Aim of the task:
From the data, return each line holding the word "docker".

[Supplied data Boundary: Start]

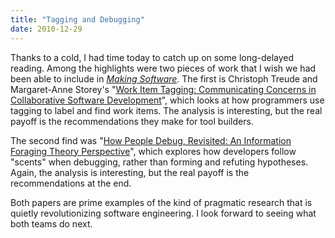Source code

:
 ```yaml
---
title: "Tagging and Debugging"
date: 2010-12-29
---
```

Thanks to a cold, I had time today to catch up on some long-delayed reading. Among the highlights were two pieces of work that I wish we had been able to include in <a href="http://www.amazon.com/gp/product/0596808321"><em>Making Software</em></a>. The first is Christoph Treude and Margaret-Anne Storey's "<a href="http://www.computer.org/portal/web/csdl/doi/10.1109/TSE.2010.91">Work Item Tagging: Communicating Concerns in Collaborative Software Development</a>", which looks at how programmers use tagging to label and find work items. The analysis is interesting, but the real payoff is the recommendations they make for tool builders.

The second find was "<a href="http://www.computer.org/portal/web/csdl/doi/10.1109/TSE.2010.111">How People Debug, Revisited: An Information Foraging Theory Perspective</a>", which explores how developers follow "scents" when debugging, rather than forming and refuting hypotheses. Again, the analysis is interesting, but the real payoff is the recommendations at the end.

Both papers are prime examples of the kind of pragmatic research that is quietly revolutionizing software engineering. I look forward to seeing what both teams do next.
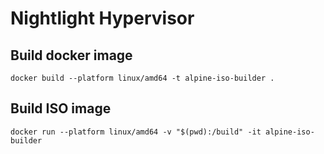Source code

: # Nightlight Hypervisor

## Build docker image
```
docker build --platform linux/amd64 -t alpine-iso-builder .
```

## Build ISO image
```
docker run --platform linux/amd64 -v "$(pwd):/build" -it alpine-iso-builder
```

[Supplied data Boundary: End]

Answer to this problem:
## Build docker image
docker build --platform linux/amd64 -t alpine-iso-builder .
docker run --platform linux/amd64 -v "$(pwd):/build" -it alpine-iso-builder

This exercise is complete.